Spouses Who Take the Money and Run
Jane's Law could help New Yorkers go after their stolen assets
on July 1, 2006
Updated on February 14, 2022
When Jane Maharam’s ex-husband, Robert Maharam, left the state with the married couple’s assets—including the $4 million the court had ordered him in 1983 to pay Jane—she had few options, under current law. “You could sue in a New York court, but [the other spouse] doesn’t have to show up,” says Michael Stutman of Mayerson Stutman, a fellow of the American Academy of Matrimonial Lawyers and author of How to Divorce in New York. He says, “The most that could happen is that a warrant for their arrest would be issued in New York.” But that warrant could only be used if the ex returned to New York, so the deadbeat could skip out—and still roam free in the other 49 states.
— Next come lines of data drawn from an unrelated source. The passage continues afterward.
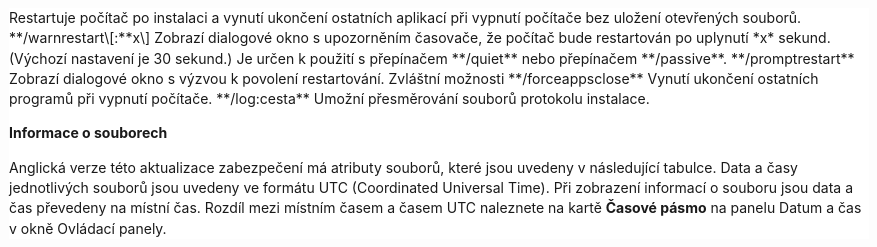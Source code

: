 <td style="border:1px solid black;">
Restartuje počítač po instalaci a vynutí ukončení ostatních aplikací při vypnutí počítače bez uložení otevřených souborů.
</td>
</tr>
<tr class="alternateRow">
<td style="border:1px solid black;">
**/warnrestart\[:**x\]
</td>
<td style="border:1px solid black;">
Zobrazí dialogové okno s upozorněním časovače, že počítač bude restartován po uplynutí *x* sekund. (Výchozí nastavení je 30 sekund.) Je určen k použití s přepínačem **/quiet** nebo přepínačem **/passive**.
</td>
</tr>
<tr>
<td style="border:1px solid black;">
**/promptrestart**
</td>
<td style="border:1px solid black;">
Zobrazí dialogové okno s výzvou k povolení restartování.
</td>
</tr>
<tr>
<th colspan="2" style="border:1px solid black;">
Zvláštní možnosti
</th>
</tr>
<tr class="alternateRow">
<td style="border:1px solid black;">
**/forceappsclose**
</td>
<td style="border:1px solid black;">
Vynutí ukončení ostatních programů při vypnutí počítače.
</td>
</tr>
<tr>
<td style="border:1px solid black;">
**/log:cesta**
</td>
<td style="border:1px solid black;">
Umožní přesměrování souborů protokolu instalace.
</td>
</tr>
</table>
 
**Informace o souborech**

Anglická verze této aktualizace zabezpečení má atributy souborů, které jsou uvedeny v následující tabulce. Data a časy jednotlivých souborů jsou uvedeny ve formátu UTC (Coordinated Universal Time). Při zobrazení informací o souboru jsou data a čas převedeny na místní čas. Rozdíl mezi místním časem a časem UTC naleznete na kartě **Časové pásmo** na panelu Datum a čas v okně Ovládací panely.
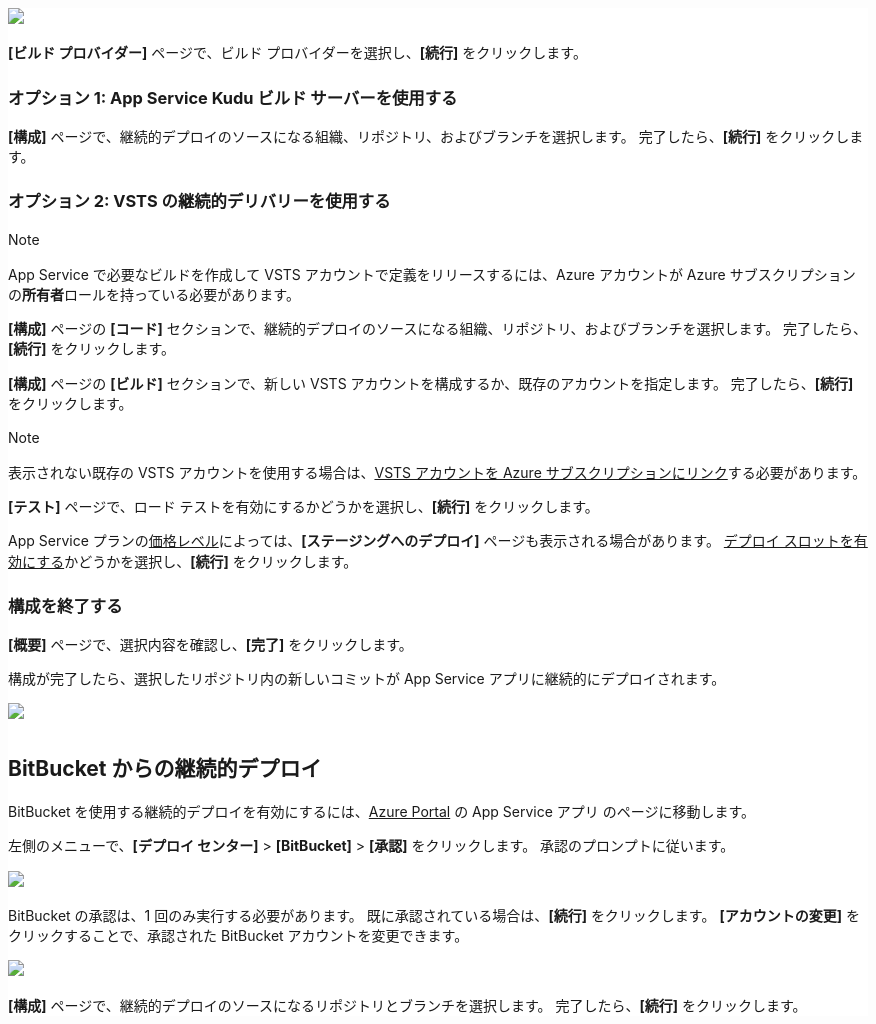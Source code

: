 ![](media/app-service-continuous-deployment/github-continue.png)

**[ビルド プロバイダー]** ページで、ビルド プロバイダーを選択し、**[続行]** をクリックします。

### <a name="option-1-use-app-service-kudu-build-server"></a>オプション 1: App Service Kudu ビルド サーバーを使用する

**[構成]** ページで、継続的デプロイのソースになる組織、リポジトリ、およびブランチを選択します。 完了したら、**[続行]** をクリックします。

### <a name="option-2-use-vsts-continuous-delivery"></a>オプション 2: VSTS の継続的デリバリーを使用する

> [!NOTE]
> App Service で必要なビルドを作成して VSTS アカウントで定義をリリースするには、Azure アカウントが Azure サブスクリプションの**所有者**ロールを持っている必要があります。
>

**[構成]** ページの **[コード]** セクションで、継続的デプロイのソースになる組織、リポジトリ、およびブランチを選択します。 完了したら、**[続行]** をクリックします。

**[構成]** ページの **[ビルド]** セクションで、新しい VSTS アカウントを構成するか、既存のアカウントを指定します。 完了したら、**[続行]** をクリックします。

> [!NOTE]
> 表示されない既存の VSTS アカウントを使用する場合は、[VSTS アカウントを Azure サブスクリプションにリンク](https://github.com/projectkudu/kudu/wiki/Setting-up-a-VSTS-account-so-it-can-deploy-to-a-Web-App)する必要があります。

**[テスト]** ページで、ロード テストを有効にするかどうかを選択し、**[続行]** をクリックします。

App Service プランの[価格レベル](https://azure.microsoft.com/pricing/details/app-service/plans/)によっては、**[ステージングへのデプロイ]** ページも表示される場合があります。 [デプロイ スロットを有効にする](web-sites-staged-publishing.md)かどうかを選択し、**[続行]** をクリックします。

### <a name="finish-configuration"></a>構成を終了する

**[概要]** ページで、選択内容を確認し、**[完了]** をクリックします。

構成が完了したら、選択したリポジトリ内の新しいコミットが App Service アプリに継続的にデプロイされます。

![](media/app-service-continuous-deployment/github-finished.png)

## <a name="deploy-continuously-from-bitbucket"></a>BitBucket からの継続的デプロイ

BitBucket を使用する継続的デプロイを有効にするには、[Azure Portal](https://portal.azure.com) の App Service アプリ のページに移動します。

左側のメニューで、**[デプロイ センター]** > **[BitBucket]** > **[承認]** をクリックします。 承認のプロンプトに従います。 

![](media/app-service-continuous-deployment/bitbucket-choose-source.png)

BitBucket の承認は、1 回のみ実行する必要があります。 既に承認されている場合は、**[続行]** をクリックします。 **[アカウントの変更]** をクリックすることで、承認された BitBucket アカウントを変更できます。

![](media/app-service-continuous-deployment/bitbucket-continue.png)

**[構成]** ページで、継続的デプロイのソースになるリポジトリとブランチを選択します。 完了したら、**[続行]** をクリックします。


[Azure portal]: https://portal.azure.com
[VSTS Portal]: https://www.visualstudio.com/en-us/products/visual-studio-team-services-vs.aspx
[Installing Git]: http://git-scm.com/book/en/Getting-Started-Installing-Git
[How to use PowerShell for Azure (Azure 用の PowerShell を使用する方法)]: /powershell/azureps-cmdlets-docs
[Git に関するドキュメント]: http://git-scm.com/documentation
[Create a repo (GitHub) (リポジトリの作成 (GitHub))]: https://help.github.com/articles/create-a-repo
[Create a repo (BitBucket) (リポジトリの作成 (BitBucket))]: https://confluence.atlassian.com/display/BITBUCKET/Create+an+Account+and+a+Git+Repo
[Get started with VSTS (VSTS で作業を始める) (VSTS で作業を始める)]: https://www.visualstudio.com/docs/vsts-tfs-overview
If Jane’s Law, a bill currently in committee in the House of Representatives, is enacted, law enforcement could track down those who willfully avoid paying spousal maintenance by leaving the state. Currently, ex-spouses who refuse to pay their court-ordered obligations can face fines, restitution, and jail time—but with Jane’s law, those charges would apply in any state in which the ex lives.
Forcing the nonpayer into court is important, according to Stutman, because the threat of jail time is an effective enforcement mechanism: “When the handcuffs come out, you’d be amazed how fast the checkbooks follow.”
An interstate enforcement system could have some potential pitfalls, he adds. “It’s not easy to get two different courts, states and counties to coordinate.” And today, because spousal maintenance is considered a rehabilitative measure meant to last only long enough for the collecting spouse to get back into the job market, the collecting spouse may still be in a rough spot: He or she will have to front the money for legal fees, and without a guarantee, the risk might not seem worth taking.
Still, anything would be better than the current system, Stutman says. “The easier it is for the recipient to latch onto the defaulting payer, the less expensive it is,” he says. With a better system for tracking down deadbeat ex-spouses who’ve fled the state, he says, “You’d end up with more money going to where it was supposed to end up in the first place.”